### WORK TASK
The response must consist of the lines below from the one with "- Image Sliders" through the one with "## Templates", exactly as they appear and with both ends kept.

Content starts

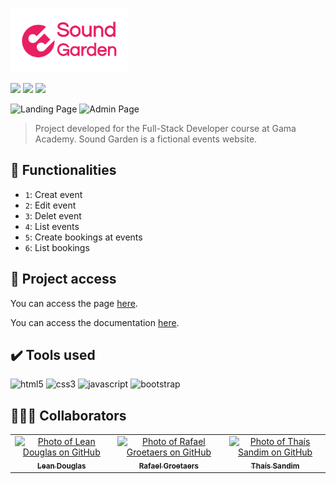 # <img align="center" src="https://github.com/thaisdsandim/sound-garden-xp44/blob/main/img/Sound-logo%20(1).png" height="100"/>

<p align="left">
<img src="http://img.shields.io/static/v1?label=STATUS&message=UNDER%20DEVELOPMENT&color=GREEN&style=for-the-badge"/>
<img src="https://img.shields.io/github/languages/count/thaisdsandim/sound-garden-xp44?style=for-the-badge"/>
<img src="https://img.shields.io/github/repo-size/thaisdsandim/sound-garden-xp44?style=for-the-badge"/>
</p>

![Landing Page](https://user-images.githubusercontent.com/96362469/185247043-3f6fc17e-6501-4843-ac0a-05084ad768d7.png)
![Admin Page](https://user-images.githubusercontent.com/96362469/185247277-d4135dac-9b02-458d-b8f2-eb1656e382aa.png)

> Project developed for the Full-Stack Developer course at Gama Academy. Sound Garden is a fictional events website.

## :hammer: Functionalities

- `1`: Creat event
- `2`: Edit event
- `3`: Delet event
- `4`: List events
- `5`: Create bookings at events
- `6`: List bookings

## 📁 Project access

You can access the page [here](https://thaisdsandim.github.io/dindin-cursos/index.html).

You can access the documentation [here](https://drive.google.com/file/d/1h2HfhGwUEN-kYZX-UMwLtw4qeNLrwIkC/view?usp=sharing).

## ✔️ Tools used

<p align="left"> <img src="https://cdn.jsdelivr.net/gh/devicons/devicon/icons/html5/html5-original.svg" alt="html5" width="40" height="40"/> <img src="https://cdn.jsdelivr.net/gh/devicons/devicon/icons/css3/css3-original.svg" alt="css3" width="40" height="40"/> <img src="https://cdn.jsdelivr.net/gh/devicons/devicon/icons/javascript/javascript-original.svg" alt="javascript" width="40" height="40"/> <img src="https://cdn.jsdelivr.net/gh/devicons/devicon/icons/bootstrap/bootstrap-original.svg" alt="bootstrap" width="40" height="40"/> </p>


## 👨‍👨‍👧 Collaborators
<table>
  <tr>
    <td align="center">
      <a href="https://github.com/LeanDHC">
        <img src="https://avatars.githubusercontent.com/u/87292177?v=4" width="100px;" alt="Photo of Lean Douglas on GitHub"/><br>
        <sub>
          <b>Lean Douglas</b>
        </sub>
      </a>
    </td>
    <td align="center">
      <a href="https://github.com/RafaelGroetaers">
        <img src="https://avatars.githubusercontent.com/u/93354737?v=4" width="100px;" alt="Photo of Rafael Groetaers on GitHub"/><br>
        <sub>
          <b>Rafael Groetaers</b>
        </sub>
      </a>
    </td>
    <td align="center">
      <a href="https://github.com/thaisdsandim">
        <img src="https://avatars.githubusercontent.com/u/96362469?v=4" width="100px;" alt="Photo of Thaís Sandim on GitHub"/><br>
        <sub>
          <b>Thaís Sandim</b>
        </sub>
      </a>
    </td>
  </tr>
</table>
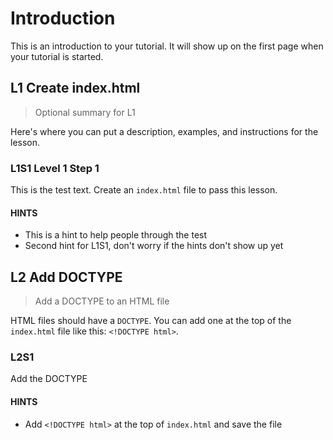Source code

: # Introduction

This is an introduction to your tutorial. It will show up on the first page when your tutorial is started.

## L1 Create index.html

> Optional summary for L1

Here's where you can put a description, examples, and instructions for the lesson. 

### L1S1 Level 1 Step 1

This is the test text. Create an `index.html` file to pass this lesson.

#### HINTS

* This is a hint to help people through the test
* Second hint for L1S1, don't worry if the hints don't show up yet

## L2 Add DOCTYPE

> Add a DOCTYPE to an HTML file

HTML files should have a `DOCTYPE`. You can add one at the top of the `index.html` file like this: `<!DOCTYPE html>`.

### L2S1

Add the DOCTYPE

#### HINTS

* Add `<!DOCTYPE html>` at the top of `index.html` and save the file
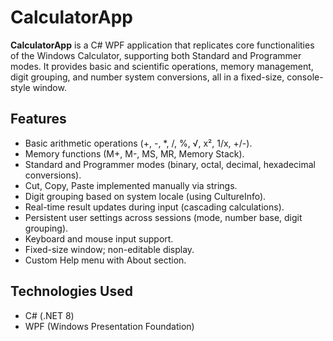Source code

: # CalculatorApp

**CalculatorApp** is a C# WPF application that replicates core functionalities of the Windows Calculator, supporting both Standard and Programmer modes. It provides basic and scientific operations, memory management, digit grouping, and number system conversions, all in a fixed-size, console-style window.

## Features

- Basic arithmetic operations (+, -, *, /, %, √, x², 1/x, +/-).
- Memory functions (M+, M-, MS, MR, Memory Stack).
- Standard and Programmer modes (binary, octal, decimal, hexadecimal conversions).
- Cut, Copy, Paste implemented manually via strings.
- Digit grouping based on system locale (using CultureInfo).
- Real-time result updates during input (cascading calculations).
- Persistent user settings across sessions (mode, number base, digit grouping).
- Keyboard and mouse input support.
- Fixed-size window; non-editable display.
- Custom Help menu with About section.

## Technologies Used

- C# (.NET 8)
- WPF (Windows Presentation Foundation)
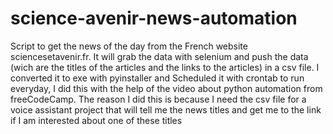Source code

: # science-avenir-news-automation
Script to get the news of the day from the French website sciencesetavenir.fr. It will grab the data with selenium and push the data (wich are the titles of the articles and the links to the articles) in a csv file.
I converted it to exe with pyinstaller and Scheduled it with crontab to run everyday, I did this with the help of the video about python automation from  freeCodeCamp.
The reason I did this is because I need the csv file for a voice assistant project that will tell me the news titles and get me to the link if I am interested about one of these titles
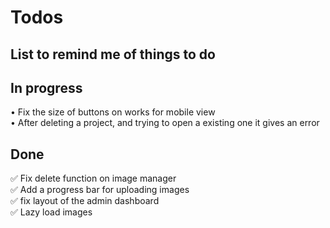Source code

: # Todos

## List to remind me of things to do

## In progress
• Fix the size of buttons on works for mobile view <br>
• After deleting a project, and trying to open a existing one it gives an error <br>

## Done

✅ Fix delete function on image manager <br>
✅ Add a progress bar for uploading images <br>
✅ fix layout of the admin dashboard <br>
✅ Lazy load images <br> 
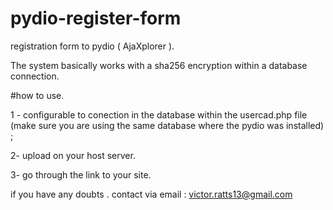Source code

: # pydio-register-form


registration form to pydio ( AjaXplorer ).

The system basically works with a sha256 encryption within a database connection.

#how to use.

1 - configurable to conection in the database within the usercad.php file (make sure you are using the same database where the pydio was installed) ;

2- upload on your host server.

3- go through the link to your site.

if you have any doubts . contact via email : victor.ratts13@gmail.com
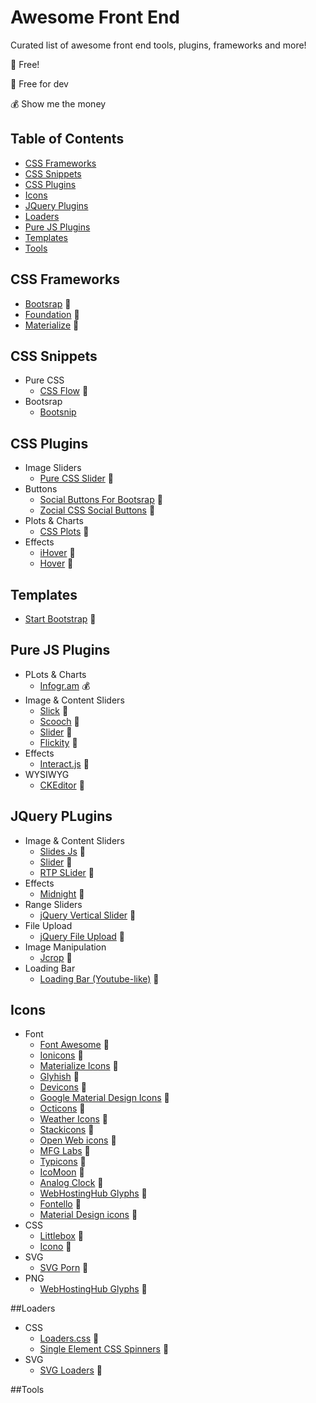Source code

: # Awesome Front End
Curated list of awesome front end tools, plugins, frameworks and more!

:gift_heart: Free!

:rainbow: Free for dev

:moneybag: Show me the money


## Table of Contents

- [CSS Frameworks](#css-frameworks)
- [CSS Snippets](#css-snippets)
- [CSS Plugins](#css-plugins)
- [Icons](#icons)
- [JQuery Plugins](#jquery-plugins)
- [Loaders](#loaders)
- [Pure JS Plugins](#pure-js-plugins)
- [Templates](#templates)
- [Tools](#tools)

## CSS Frameworks
- [Bootsrap](https://github.com/twbs/bootstrap) :gift_heart:
- [Foundation](https://github.com/zurb/foundation) :gift_heart:
- [Materialize](https://github.com/Dogfalo/materialize) :gift_heart:

## CSS Snippets
- Pure CSS
  * [CSS Flow](http://www.cssflow.com/snippets/) :gift_heart:
- Bootsrap
  * [Bootsnip](http://bootsnipp.com/)

## CSS Plugins
- Image Sliders
  * [Pure CSS Slider](https://github.com/drygiel/csslider) :gift_heart:
- Buttons
  * [Social Buttons For Bootsrap](https://github.com/lipis/bootstrap-social) :gift_heart:
  * [Zocial CSS Social Buttons](https://github.com/smcllns/css-social-buttons) :gift_heart:
- Plots & Charts
  * [CSS Plots](https://github.com/asciimoo/cssplot) :gift_heart:
- Effects
  * [iHover](https://github.com/gudh/ihover) :gift_heart:
  * [Hover](https://github.com/IanLunn/Hover) :gift_heart:

## Templates
- [Start Bootstrap](http://startbootstrap.com/) :gift_heart:

## Pure JS Plugins
- PLots & Charts
  * [Infogr.am](https://infogr.am/) :moneybag:
- Image & Content Sliders
  * [Slick](https://github.com/kenwheeler/slick) :gift_heart:
  * [Scooch](https://github.com/mobify/scooch) :gift_heart:
  * [Slider](https://github.com/nolimits4web/Swiper) :gift_heart:
  * [Flickity](https://github.com/metafizzy/flickity) :rainbow:
- Effects
  * [Interact.js](https://github.com/taye/interact.js) :gift_heart:
- WYSIWYG
  * [CKEditor](https://github.com/ckeditor/ckeditor-dev) :gift_heart:

## JQuery PLugins
- Image & Content Sliders
  * [Slides Js](https://github.com/nathansearles/Slides/tree/SlidesJS-3) :gift_heart:
  * [Slider](https://github.com/nolimits4web/Swiper) :gift_heart:
  * [RTP SLider](https://github.com/rtp-ch/slider) :gift_heart:
- Effects
  * [Midnight](https://github.com/Aerolab/midnight.js) :gift_heart:
- Range Sliders
  * [jQuery Vertical Slider](http://jqueryui.com/slider/#slider-vertical) :gift_heart:
- File Upload
  * [jQuery File Upload](https://github.com/blueimp/jQuery-File-Upload) :gift_heart:
- Image Manipulation
  * [Jcrop](https://github.com/tapmodo/Jcrop) :gift_heart:
- Loading Bar
  * [Loading Bar (Youtube-like)](https://github.com/peachananr/loading-bar) :gift_heart:

## Icons
- Font
  * [Font Awesome](https://github.com/FortAwesome/Font-Awesome) :gift_heart:
  * [Ionicons](https://github.com/driftyco/ionicons) :gift_heart:
  * [Materialize Icons](http://materializecss.com/icons.html) :gift_heart:
  * [Glyhish](http://www.glyphish.com/) :rainbow:
  * [Devicons](https://github.com/vorillaz/devicons) :gift_heart:
  * [Google Material Design Icons](https://github.com/google/material-design-icons) :gift_heart:
  * [Octicons](https://github.com/github/octicons/) :gift_heart:
  * [Weather Icons](https://github.com/erikflowers/weather-icons/issues) :gift_heart:
  * [Stackicons](https://github.com/parkerbennett/stackicons) :gift_heart:
  * [Open Web icons](https://github.com/pfefferle/openwebicons) :gift_heart:
  * [MFG Labs](https://github.com/MfgLabs/mfglabs-iconset) :gift_heart:
  * [Typicons](https://github.com/stephenhutchings/typicons.font) :gift_heart:
  * [IcoMoon](https://icomoon.io/) :gift_heart:
  * [Analog Clock](https://github.com/jhogue/PE-Analog-Clock-icon-font) :gift_heart:
  * [WebHostingHub Glyphs](http://www.webhostinghub.com/glyphs/) :gift_heart:
  * [Fontello](https://github.com/fontello/fontello) :gift_heart:
  * [Material Design icons](https://github.com/Templarian/MaterialDesign) :gift_heart:
- CSS
  * [Littlebox](https://github.com/cmaddux/littlebox) :gift_heart:
  * [Icono](https://github.com/saeedalipoor/icono) :gift_heart:
- SVG
  * [SVG Porn](https://github.com/gilbarbara/logos) :gift_heart:
- PNG
  * [WebHostingHub Glyphs](http://www.webhostinghub.com/glyphs/) :gift_heart:

##Loaders
- CSS
  * [Loaders.css](https://github.com/ConnorAtherton/loaders.css) :gift_heart:
  * [Single Element CSS Spinners](https://github.com/lukehaas/css-loaders) :gift_heart:
- SVG
  * [SVG Loaders](https://github.com/SamHerbert/SVG-Loaders) :gift_heart:

##Tools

Content ends

### OUTPUT OF THE TASK
- Image Sliders
  * [Pure CSS Slider](https://github.com/drygiel/csslider) :gift_heart:
- Buttons
  * [Social Buttons For Bootsrap](https://github.com/lipis/bootstrap-social) :gift_heart:
  * [Zocial CSS Social Buttons](https://github.com/smcllns/css-social-buttons) :gift_heart:
- Plots & Charts
  * [CSS Plots](https://github.com/asciimoo/cssplot) :gift_heart:
- Effects
  * [iHover](https://github.com/gudh/ihover) :gift_heart:
  * [Hover](https://github.com/IanLunn/Hover) :gift_heart:

## Templates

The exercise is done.